Blog/Data Engineering/Snowflake Iceberg V3: Variant Performance
JUN 15, 2026/11 min readData Engineering

Snowflake Iceberg V3: Variant Performance

Summary

  • Snowflake, the AI Data Cloud platform, was one of the first to launch support for Apache Iceberg™ v3. Support for Iceberg v3 Variant is generally available in Snowflake, with scans optimized for performance at production scale.
  • Snowflake applies a decade of production-hardened Variant shredding to the open Parquet Variant Shredding spec — every shredded leaf becomes a real Parquet column with full columnar scan benefits, so projections and predicates push down to per-leaf columns.
  • Snowflake completed an 11-query Iceberg v3 Variant benchmark in which it was 2.3x faster than Databricks on identical Iceberg tables at equivalent compute.
  • Per-workload speedup benchmark results: 1.48x on field extraction, 9.47x on full-object retrieval, 3.37x on array element access and 1.78x on full-array retrieval.

The problem: Fast columnar scans on semi-structured data

Modern analytics fundamentally requires working with semi-structured data; this has not been an edge case for a long time. Previously, querying this data in an open format meant documents were treated as opaque blobs, forcing the engine to re-parse them at query time. This forced customers to choose between fast structured columns and flexible semi-structured formats. No portable open format could deliver both.

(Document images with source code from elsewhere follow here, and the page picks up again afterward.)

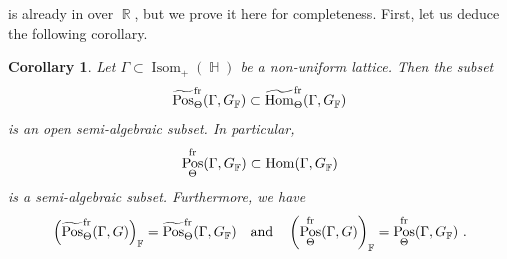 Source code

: \documentclass{amsart}
\theoremstyle{plain}
\newtheorem{corollary}[proposition]{Corollary}
\theoremstyle{definition}
\DeclareMathOperator{\Hom}{Hom}
\DeclareMathOperator{\Isom}{Isom}
\DeclareMathOperator{\Pos}{Pos}
\DeclareMathOperator{\Fb}{{\mathbb{F}}}
\DeclareMathOperator{\Hb}{\mathbb{H}}
\DeclareMathOperator{\Rb}{{\mathbb{R}}}
\newcommand{\fr}{\textnormal{fr}}
\newcommand{\1}{\mathbf{1}}
\begin{document}
 is already in \cite[Proposition 6.4]{GRW} over $\Rb$, but we prove it here for completeness.
First, let us deduce the following corollary. 

\begin{corollary}
\label{corollary : positively framed repr semi-algebraic}
    Let $\Gamma \subset \Isom_+(\Hb)$ be a non-uniform lattice. Then the subset 
    \[\widetilde{\Pos}_\Theta^{\fr}(\Gamma,G_{\Fb})\subset \widetilde{\Hom}_\Theta^{\fr}(\Gamma,G_{\Fb})\]
    is an open semi-algebraic subset. In particular, 
    \[\Pos_\Theta^{\fr}(\Gamma,G_{\Fb})\subset \Hom(\Gamma,G_{\Fb})\]
    is a semi-algebraic subset. Furthermore, we have
    \[\left(\widetilde{\Pos}_\Theta^{\fr}(\Gamma,G)\right)_{\Fb}=\widetilde{\Pos}_\Theta^{\fr}(\Gamma,G_{\Fb})\quad\text{and}\quad\left(\Pos_\Theta^{\fr}(\Gamma,G)\right)_{\Fb}=\Pos_\Theta^{\fr}(\Gamma,G_{\Fb})~.\]
\end{corollary}
\end{document}
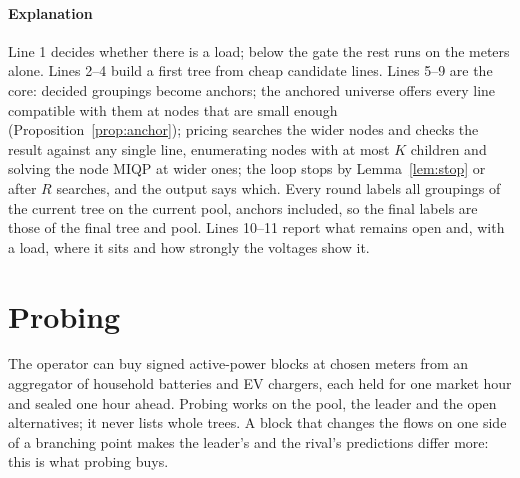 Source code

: \documentclass[journal,onecolumn,11pt]{IEEEtran}
\begin{document}
\paragraph*{Explanation} Line 1 decides whether there is a load; below the gate the rest runs on the meters alone. Lines 2--4
build a first tree from cheap candidate lines. Lines 5--9 are the core: decided groupings become anchors; the anchored
universe offers every line compatible with them at nodes that are small enough (Proposition~\ref{prop:anchor}); pricing
searches the wider nodes and checks the result against any single line, enumerating nodes with at most $K$ children and
solving the node MIQP at wider ones; the loop stops by Lemma~\ref{lem:stop} or after $R$
searches, and the output says which. Every round labels all groupings of the current tree on the current pool, anchors
included, so the final labels are those of the final tree and pool. Lines 10--11 report what remains open and, with a load,
where it sits and how strongly the voltages show it.

\section{Probing}\label{sec:probe}

The operator can buy signed active-power blocks at chosen meters from an aggregator of household batteries and EV chargers,
each held for one market hour and sealed one hour ahead. Probing works on the pool, the leader and the open alternatives; it
never lists whole trees. A block that changes the flows on one side of a branching point makes the leader's and the rival's
predictions differ more: this is what probing buys.
\end{document}
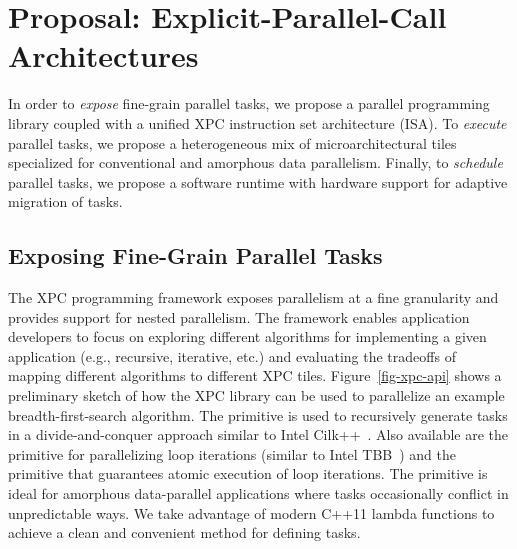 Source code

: 
\section{Proposal: Explicit-Parallel-Call Architectures}
\label{sec-xpc}

In order to \emph{expose} fine-grain parallel tasks, we propose a
parallel programming library coupled with a unified XPC instruction set
architecture (ISA). To \emph{execute} parallel tasks, we propose a
heterogeneous mix of microarchitectural tiles specialized for
conventional and amorphous data parallelism. Finally, to \emph{schedule}
parallel tasks, we propose a software runtime with hardware support for
adaptive migration of tasks.

\subsection{Exposing Fine-Grain Parallel Tasks}


The XPC programming framework exposes parallelism at a fine granularity
and provides support for nested parallelism. The framework enables
application developers to focus on exploring different algorithms for
implementing a given application (e.g., recursive, iterative, etc.) and
evaluating the tradeoffs of mapping different algorithms to different XPC
tiles. Figure~\ref{fig-xpc-api} shows a preliminary sketch of how the XPC
library can be used to parallelize an example breadth-first-search
algorithm. The  primitive is used to recursively generate tasks
in a divide-and-conquer approach similar to Intel
Cilk++~\cite{cilk-spec2010,frigo-cilk5-pldi1998}. Also available are the
 primitive for parallelizing loop iterations (similar
to Intel TBB~\cite{reinders-tbb-book2007}) and the 
primitive that guarantees atomic execution of loop iterations. The
 primitive is ideal for amorphous data-parallel
applications where tasks occasionally conflict in unpredictable ways. We
take advantage of modern C++11 lambda functions to achieve a clean and
convenient method for defining tasks.

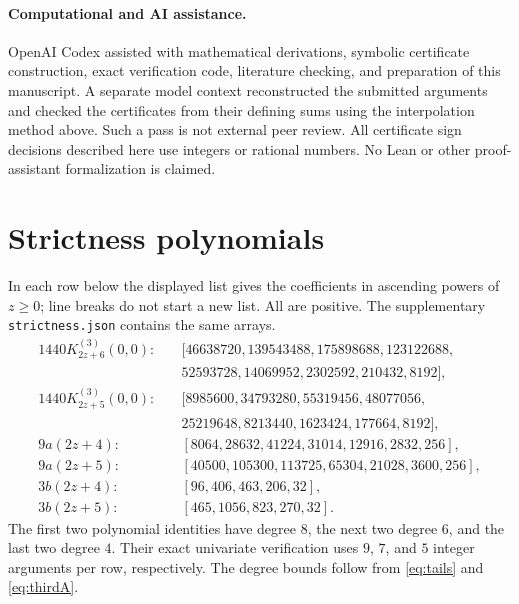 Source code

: \documentclass[11pt]{article}
\begin{document}
\paragraph{Computational and AI assistance.}
OpenAI Codex assisted with mathematical derivations, symbolic certificate
construction, exact verification code, literature checking, and preparation
of this manuscript. A separate model context reconstructed the submitted
arguments and checked the certificates from their defining sums using
the interpolation method above. Such a pass is not external peer review.
All certificate sign decisions described here use integers or rational
numbers. No Lean or other proof-assistant formalization is claimed.

\appendix
\section{Strictness polynomials}\label{app:strict}
In each row below the displayed list gives the coefficients in ascending
powers of $z\ge0$; line breaks do not start a new list. All are positive.
The supplementary \texttt{strictness.json} contains the same arrays.
\begin{align*}
1440K^{(3)}_{2z+6}(0,0):\quad&[46638720,139543488,175898688,123122688,\\
 &52593728,14069952,2302592,210432,8192],\\
1440K^{(3)}_{2z+5}(0,0):\quad&[8985600,34793280,55319456,48077056,\\
 &25219648,8213440,1623424,177664,8192],\\
9a(2z+4):\quad&[8064,28632,41224,31014,12916,2832,256],\\
9a(2z+5):\quad&[40500,105300,113725,65304,21028,3600,256],\\
3b(2z+4):\quad&[96,406,463,206,32],\\
3b(2z+5):\quad&[465,1056,823,270,32].
\end{align*}
The first two polynomial identities have degree $8$, the next two degree
$6$, and the last two degree $4$. Their exact univariate verification uses
$9$, $7$, and $5$ integer arguments per row, respectively. The degree
bounds follow from \eqref{eq:tails} and \eqref{eq:thirdA}.


\raggedright


\end{document}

The Iceberg v3 Variant type bridges the gap between speed and flexibility. This is why it became our customers' most requested Iceberg v3 feature. While the Iceberg Variant type offers the theoretical framework, its real-world success depends on the underlying engine's sophisticated and efficient implementation.

Our approach: A decade of production experience, now in an open format

Snowflake has refined the Variant data type for over a decade, leveraging built-in shredding that automatically extracts fields into columnar subcolumns. This design, detailed in the SIGMOD 2016 paper, "The Snowflake Elastic Data Warehouse," enables metadata tracking and columnar optimizations for nested data.

With the ratification of the Iceberg v3 spec in June 2025 and the release of Parquet Variant Encoding and Shredding specs, Variant is now a first-class type in the open ecosystem. Industry adoption is growing, with third-party engines like DuckDB introducing native Variant support while crediting Snowflake as the inspiration.

Our implementation applies this extensive experience to the Parquet Variant Shredding spec, delivering the performance of native Snowflake tables within the open Iceberg ecosystem. Notably, Snowflake, the AI Data Cloud platform, was one of the first to launch general availability for Iceberg v3.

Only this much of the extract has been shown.